What is out of my expectation is how Internet and social media have become a “natural” part of teens’ social lives. Many of these teens described how disappointed they felt with their offline lives but how wonderful those friends they made online; and how they felt restricted at home and at school but how much freedom they enjoyed in social media platforms. Those “cool” places – Facebook, Youtube, Tumbler, Snapchat, Instagram, online games, etc.— become Peter Pan’s “Neverland” where they can fly and “never grow up.”

But teens are not trying to live virtually or escape from the real world. Instead, Internet and social media compensate their living world and extend their social lives. Their social lives are more complicated than we, as adults, assume. They are also, sometimes, more self-conscious than we expect. I am very impressed by those teens’ stories. So I read danah boyd’s new book It’s complicated: The social lives of networked teens.

This book is definitely a good work to help adults understand the “mysterious” teens in the Internet Era. Its main goal is to depict young people’s experience of using social media, and the role of social media in shaping their lives. boyd’s work is based on two essential understandings: First, teenhood is an awkward period “between childhood and adulthood, dependence and independence” (p. 17), and the penetration of social media into many aspects of teens’ lives makes contemporary youth more complex than before. Second, many adults worry about youth engagement with social media, but few listen to teens’ stories or understand them from teens’ own stance. How teens use social media to make sense of the world around them may be very different from adults’ imagination.

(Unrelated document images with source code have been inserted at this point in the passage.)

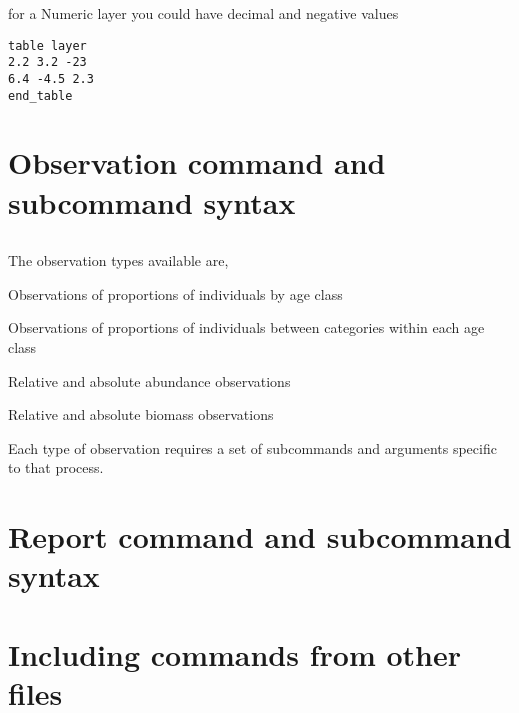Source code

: for a Numeric layer you could have decimal and negative values
{\small{\begin{verbatim}
table layer
2.2 3.2 -23
6.4 -4.5 2.3
end_table
\end{verbatim}}}

\section{Observation command and subcommand syntax\label{sec:observation-syntax}}


\subsection{}

The observation types available are,

\begin{description}
  \item Observations of proportions of individuals by age class
  \item Observations of proportions of individuals between categories within each age class
  \item Relative and absolute abundance observations
  \item Relative and absolute biomass observations
\end{description}

Each type of observation requires a set of subcommands and arguments specific to that process.



\subsection{}


\section{Report command and subcommand syntax\label{sec:report-syntax}}
\subsection{}



\section{Including commands from other files\label{sec:general-syntax}}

Thus, one of the most important contributions of this book is its focus on the teens’ own voice. Drawing on rich qualitative and ethnographic material that she collected from 2003 to 2012—and interview data con­ducted from 2007 to 2010, boyd provides vivid images of the old and new impacts of social media on teens’ lives, and the quality that social media add to or take away from teens’ social lives. Based on detailed quotes from interviews and in-depth analysis of teens’ true stories, audience can better understand why and how teens use social media from teens’ own perspective.

boyd’s another focus is “networked publics,” a main concept throughout the whole book.  boyd explains this concept at the very beginning: “[s]ocial media has become an important public space where teens can gather and socialize broadly with peers in an informal way. Teens are looking for a place of their own to make sense of the world beyond their bedrooms. Social media has enabled them to participate in and help create what I call networked publics” (p.5). Networked publics is related to Ito (2008, 2010) ‘s work on digitally networked media and on “hanging out, messing around, and geeking out,” as boyd mentioned in notes on page 222.  But boyd uses networked publics here in a broader sense: Networked publics represent a complex interaction between technological affordances (i.e., networked technologies) and networked people. “Through engagement with publics, people develop a sense of others that ideally manifests as tolerance and respect.”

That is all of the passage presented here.